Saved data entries
◆ ◆ ◆ ◆ ◆ ◆ ◆

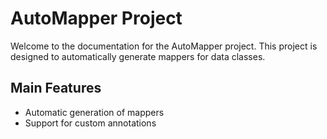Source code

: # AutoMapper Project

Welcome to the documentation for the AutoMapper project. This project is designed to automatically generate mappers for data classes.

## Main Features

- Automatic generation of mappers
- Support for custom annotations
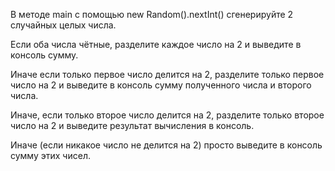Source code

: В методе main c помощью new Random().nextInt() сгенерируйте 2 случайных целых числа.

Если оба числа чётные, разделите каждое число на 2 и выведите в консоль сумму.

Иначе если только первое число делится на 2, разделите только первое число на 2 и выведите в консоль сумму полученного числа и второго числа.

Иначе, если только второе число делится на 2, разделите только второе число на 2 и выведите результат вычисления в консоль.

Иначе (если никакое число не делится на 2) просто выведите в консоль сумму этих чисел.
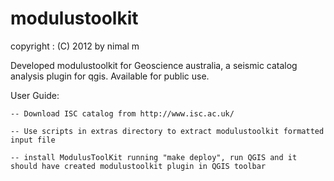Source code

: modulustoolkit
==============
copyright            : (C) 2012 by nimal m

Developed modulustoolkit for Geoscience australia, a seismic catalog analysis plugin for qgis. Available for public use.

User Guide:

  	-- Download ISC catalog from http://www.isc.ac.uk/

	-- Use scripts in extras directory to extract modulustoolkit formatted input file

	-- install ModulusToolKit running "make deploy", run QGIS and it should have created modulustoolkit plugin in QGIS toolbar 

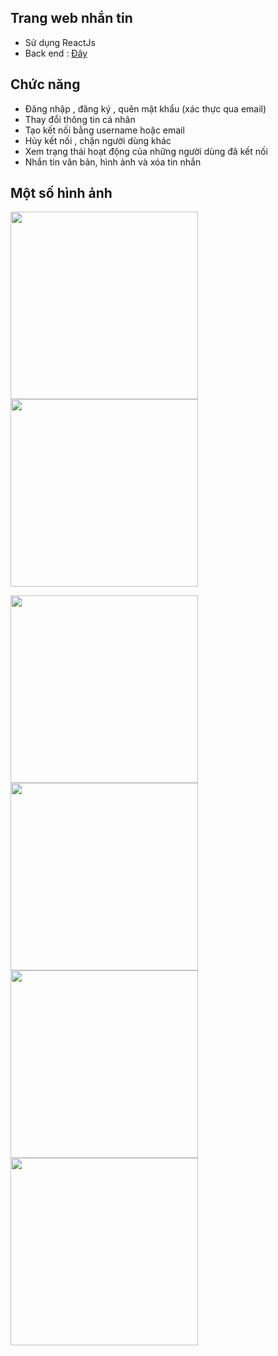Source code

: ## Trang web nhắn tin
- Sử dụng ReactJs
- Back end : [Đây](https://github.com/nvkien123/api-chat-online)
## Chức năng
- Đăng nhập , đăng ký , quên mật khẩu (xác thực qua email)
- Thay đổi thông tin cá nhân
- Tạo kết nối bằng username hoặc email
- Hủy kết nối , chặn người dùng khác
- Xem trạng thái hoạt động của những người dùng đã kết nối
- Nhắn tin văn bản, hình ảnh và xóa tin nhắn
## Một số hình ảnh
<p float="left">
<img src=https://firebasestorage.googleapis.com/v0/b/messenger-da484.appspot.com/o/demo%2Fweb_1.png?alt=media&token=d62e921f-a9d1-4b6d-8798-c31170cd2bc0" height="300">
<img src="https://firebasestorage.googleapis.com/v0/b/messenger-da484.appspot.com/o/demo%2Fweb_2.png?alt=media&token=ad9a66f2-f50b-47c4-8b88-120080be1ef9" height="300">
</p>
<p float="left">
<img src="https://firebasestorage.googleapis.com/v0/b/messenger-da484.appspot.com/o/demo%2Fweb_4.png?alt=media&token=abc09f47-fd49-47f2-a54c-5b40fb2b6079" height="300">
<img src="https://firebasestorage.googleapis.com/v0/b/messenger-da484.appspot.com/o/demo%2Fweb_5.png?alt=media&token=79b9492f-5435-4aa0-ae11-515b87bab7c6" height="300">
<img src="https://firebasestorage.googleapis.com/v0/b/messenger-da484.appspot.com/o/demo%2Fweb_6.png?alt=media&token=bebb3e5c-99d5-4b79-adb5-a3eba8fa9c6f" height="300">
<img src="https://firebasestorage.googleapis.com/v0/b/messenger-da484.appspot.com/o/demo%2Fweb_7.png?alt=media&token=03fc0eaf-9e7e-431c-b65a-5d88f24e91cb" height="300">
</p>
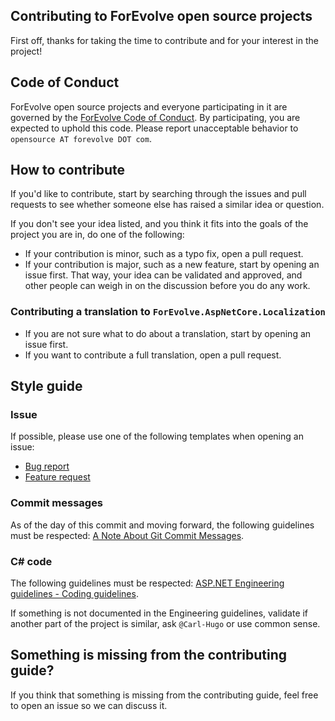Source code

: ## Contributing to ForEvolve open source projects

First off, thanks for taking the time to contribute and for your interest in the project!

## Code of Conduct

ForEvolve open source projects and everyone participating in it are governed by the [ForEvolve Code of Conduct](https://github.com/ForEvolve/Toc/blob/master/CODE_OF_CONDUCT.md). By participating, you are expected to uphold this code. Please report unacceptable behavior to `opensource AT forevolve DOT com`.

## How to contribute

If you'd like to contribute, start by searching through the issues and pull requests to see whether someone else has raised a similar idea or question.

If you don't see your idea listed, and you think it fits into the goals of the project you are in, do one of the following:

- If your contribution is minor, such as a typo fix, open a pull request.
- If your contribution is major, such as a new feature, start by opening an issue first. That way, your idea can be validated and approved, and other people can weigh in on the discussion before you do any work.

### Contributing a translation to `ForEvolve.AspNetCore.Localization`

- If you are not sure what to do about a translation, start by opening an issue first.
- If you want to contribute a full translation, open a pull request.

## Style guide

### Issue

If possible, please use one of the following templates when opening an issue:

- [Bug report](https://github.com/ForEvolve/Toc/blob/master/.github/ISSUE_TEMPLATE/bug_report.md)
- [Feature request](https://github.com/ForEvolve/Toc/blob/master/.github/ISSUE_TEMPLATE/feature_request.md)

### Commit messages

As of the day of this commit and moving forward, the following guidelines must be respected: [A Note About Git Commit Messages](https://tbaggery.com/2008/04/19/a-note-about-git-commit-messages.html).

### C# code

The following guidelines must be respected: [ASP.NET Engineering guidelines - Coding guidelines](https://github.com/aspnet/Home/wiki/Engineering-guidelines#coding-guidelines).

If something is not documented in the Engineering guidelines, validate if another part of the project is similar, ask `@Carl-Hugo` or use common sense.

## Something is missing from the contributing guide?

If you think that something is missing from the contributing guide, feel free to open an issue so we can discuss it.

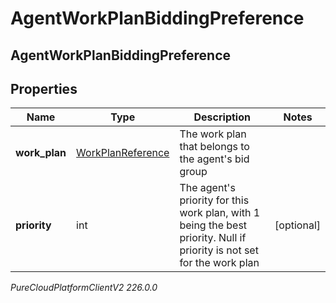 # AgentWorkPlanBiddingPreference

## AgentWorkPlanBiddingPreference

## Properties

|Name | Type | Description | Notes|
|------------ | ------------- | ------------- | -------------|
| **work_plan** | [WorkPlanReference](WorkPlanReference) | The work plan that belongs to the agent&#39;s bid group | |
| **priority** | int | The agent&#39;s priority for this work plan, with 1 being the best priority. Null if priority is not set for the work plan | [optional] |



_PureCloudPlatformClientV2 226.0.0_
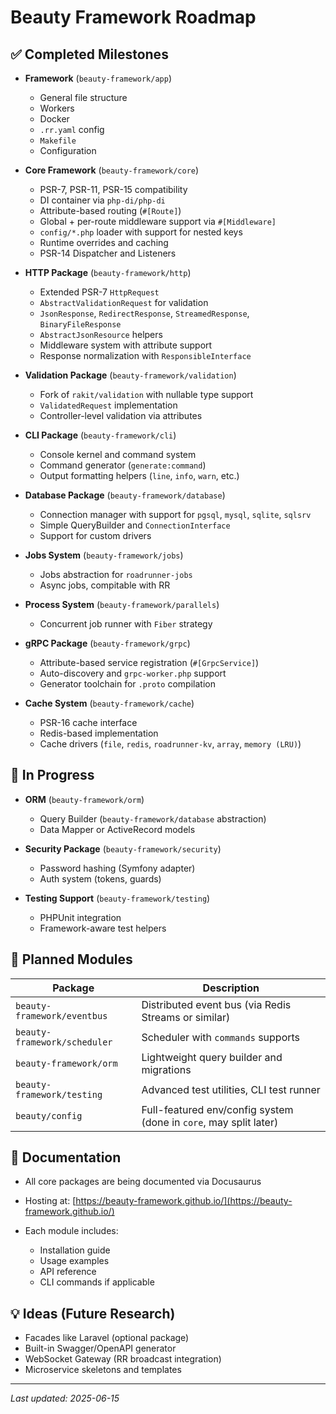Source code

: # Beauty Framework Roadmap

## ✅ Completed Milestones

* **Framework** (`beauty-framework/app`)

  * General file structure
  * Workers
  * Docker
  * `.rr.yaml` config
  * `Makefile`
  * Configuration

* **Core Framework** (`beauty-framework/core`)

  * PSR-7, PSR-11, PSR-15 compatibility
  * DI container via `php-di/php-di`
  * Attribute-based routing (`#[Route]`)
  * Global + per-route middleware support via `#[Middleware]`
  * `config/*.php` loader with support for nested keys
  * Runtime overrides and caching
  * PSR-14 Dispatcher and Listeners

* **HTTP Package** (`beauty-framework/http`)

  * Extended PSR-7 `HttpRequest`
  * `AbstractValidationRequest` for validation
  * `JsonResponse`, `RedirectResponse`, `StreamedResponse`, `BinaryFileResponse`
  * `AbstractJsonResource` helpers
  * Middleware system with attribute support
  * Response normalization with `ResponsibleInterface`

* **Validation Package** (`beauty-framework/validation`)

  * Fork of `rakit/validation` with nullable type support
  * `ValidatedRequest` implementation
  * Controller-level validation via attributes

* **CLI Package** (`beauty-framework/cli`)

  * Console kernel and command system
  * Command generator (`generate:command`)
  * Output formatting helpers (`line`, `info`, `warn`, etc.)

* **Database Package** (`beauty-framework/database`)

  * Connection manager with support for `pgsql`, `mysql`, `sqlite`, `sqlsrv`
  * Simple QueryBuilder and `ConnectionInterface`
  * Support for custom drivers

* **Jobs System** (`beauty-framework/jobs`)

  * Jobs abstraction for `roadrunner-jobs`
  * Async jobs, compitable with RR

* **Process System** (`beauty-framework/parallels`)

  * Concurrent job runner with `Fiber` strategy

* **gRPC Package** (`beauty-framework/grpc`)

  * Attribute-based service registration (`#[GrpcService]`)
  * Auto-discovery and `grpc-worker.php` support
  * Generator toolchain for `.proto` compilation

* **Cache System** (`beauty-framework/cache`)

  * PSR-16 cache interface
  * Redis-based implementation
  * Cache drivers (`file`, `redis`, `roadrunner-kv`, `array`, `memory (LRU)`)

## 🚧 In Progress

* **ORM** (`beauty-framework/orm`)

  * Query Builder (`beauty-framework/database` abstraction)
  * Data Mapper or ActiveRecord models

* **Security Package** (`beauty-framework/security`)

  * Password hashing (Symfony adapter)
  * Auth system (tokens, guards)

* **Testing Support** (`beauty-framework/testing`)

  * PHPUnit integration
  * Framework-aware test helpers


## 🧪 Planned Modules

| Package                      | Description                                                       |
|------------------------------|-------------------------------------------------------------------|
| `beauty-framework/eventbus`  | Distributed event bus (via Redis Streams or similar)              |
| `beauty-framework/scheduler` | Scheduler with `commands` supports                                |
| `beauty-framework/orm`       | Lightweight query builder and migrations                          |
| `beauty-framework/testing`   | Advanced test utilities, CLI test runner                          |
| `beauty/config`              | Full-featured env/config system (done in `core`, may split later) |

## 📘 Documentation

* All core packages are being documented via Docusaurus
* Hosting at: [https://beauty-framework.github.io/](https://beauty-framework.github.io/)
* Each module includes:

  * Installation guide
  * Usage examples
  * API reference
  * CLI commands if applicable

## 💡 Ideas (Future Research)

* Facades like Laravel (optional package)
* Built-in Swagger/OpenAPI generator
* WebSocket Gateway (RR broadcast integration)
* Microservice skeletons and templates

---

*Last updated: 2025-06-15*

◆ ◆ ◆ ◆ ◆ ◆ ◆

PROBLEM = Could you restate word for word the lines above, from the one that contains "As of the day" through the one that contains "### C# code", and no others?

SOLUTION TO THE PROBLEM =
As of the day of this commit and moving forward, the following guidelines must be respected: [A Note About Git Commit Messages](https://tbaggery.com/2008/04/19/a-note-about-git-commit-messages.html).

### C# code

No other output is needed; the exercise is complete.